Chemical Mechanical Polishing is a method of polishing materials, such as semiconductor substrates, to a high degree of planarity and uniformity. The process is used to planarize semiconductor slices prior to the fabrication of semiconductor circuitry thereon, and is also used to remove high elevation features created during the fabrication of the microelectronic circuitry on the substrate. One typical chemical mechanical polishing process uses a large polishing pad that is located on a rotating platen against which a substrate is positioned for polishing, and a positioning member which positions and biases the substrate on the rotating polishing pad. Chemical slurry, which may also include abrasive materials, is maintained on the polishing pad to modify the polishing characteristics of the polishing pad in order to enhance the polishing of the substrate.
While copper has become important for the creation of multilevel interconnections, copper lines frequently show damage after CMP and clean. This in turn causes problems with planarization of subsequent layers that are deposited over the copper lines since these layers may now be deposited on a surface of poor planarity. Isolated copper lines or copper lines that are adjacent to open fields are susceptible to damage. While the root causes for these damages are at this time not clearly understood, poor copper gap fill together with subsequent problems of etching and planarization are suspected. Where over-polish is required, the problem of damaged copper lines becomes even more severe.
During the Chemical Mechanical Planarization (CMP) process, semiconductor substrates are rotated, face down, against a polishing pad in the presence of abrasive slurry.
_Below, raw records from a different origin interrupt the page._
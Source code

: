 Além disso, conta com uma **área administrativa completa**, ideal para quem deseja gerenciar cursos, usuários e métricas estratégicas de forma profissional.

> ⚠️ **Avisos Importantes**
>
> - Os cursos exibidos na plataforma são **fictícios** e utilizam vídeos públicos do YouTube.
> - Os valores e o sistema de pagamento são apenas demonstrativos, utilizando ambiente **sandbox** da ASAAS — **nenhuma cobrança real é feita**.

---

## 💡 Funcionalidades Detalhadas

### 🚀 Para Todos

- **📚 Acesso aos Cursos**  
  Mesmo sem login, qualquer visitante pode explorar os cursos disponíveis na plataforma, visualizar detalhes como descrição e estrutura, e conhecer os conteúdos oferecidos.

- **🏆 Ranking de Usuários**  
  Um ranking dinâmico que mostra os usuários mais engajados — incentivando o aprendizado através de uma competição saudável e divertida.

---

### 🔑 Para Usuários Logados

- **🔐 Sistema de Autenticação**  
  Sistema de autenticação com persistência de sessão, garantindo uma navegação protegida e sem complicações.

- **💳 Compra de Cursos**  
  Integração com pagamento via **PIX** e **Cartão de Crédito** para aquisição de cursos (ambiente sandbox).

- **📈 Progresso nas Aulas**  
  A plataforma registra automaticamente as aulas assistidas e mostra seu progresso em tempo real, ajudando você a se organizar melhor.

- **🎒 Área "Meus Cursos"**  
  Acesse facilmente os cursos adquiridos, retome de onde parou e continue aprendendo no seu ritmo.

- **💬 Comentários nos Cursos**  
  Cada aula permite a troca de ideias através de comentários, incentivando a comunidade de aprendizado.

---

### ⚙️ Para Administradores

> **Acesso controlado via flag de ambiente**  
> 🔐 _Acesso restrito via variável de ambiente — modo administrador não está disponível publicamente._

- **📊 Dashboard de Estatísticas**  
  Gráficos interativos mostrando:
Most commonly, the layer to be planarized is an electrical insulating layer overlaying active circuit devices. As the substrate is rotated against the polishing pad, the abrasive force grinds away the surface of the insulating layer. Additionally, chemical compounds within the slurry undergo a chemical reaction with the components of the insulating layer to enhance the rate of removal. By carefully selecting the chemical components of the slurry, the polishing process can be made more selective to one type of material than to another. For example, in the presence of potassium hydroxide, silicon dioxide is removed at a faster rate than silicon nitride. The ability to control the selectivity of a CMP process has led to its increased use in the fabrication of complex integrated circuits.
It is well known in the art that, in the evolution of integrated circuit chips, the process of scaling down feature sizes results in making device performance more heavily dependent on the interconnections between devices.
In addition, the area required to route the interconnect lines becomes large relative to the area occupied by the devices. This normally leads to integrated circuit chips with multilevel interconnect lines. The chips are often mounted on multi-chip modules that contain buried wiring patterns to conduct electrical signals between the various chips. These modules usually contain multiple layers of interconnect metalization separated by alternating layers of an isolating dielectric.
Any conductor material to be used in a multilevel interconnect has to satisfy certain essential requirements such the underlying substrate material, stability (both electrical and mechanical) and ease of processing.
Copper is often preferred due to its low resistivity, high electromigration resistance and stress voiding resistance. Copper unfortunately suffers from high diffusivity in common insulating materials such as silicon oxide and oxygen-containing polymers. For instance, copper tends to diffuse into polyimide during high temperature processing of the polyimide. This causes severe corrosion of the copper and the polyimide due to the copper combining with oxygen in the polyimide. This corrosion may result in loss of adhesion, delamination, voids, and ultimately a catastrophic failure of the component. A copper diffusion barrier is therefore often required.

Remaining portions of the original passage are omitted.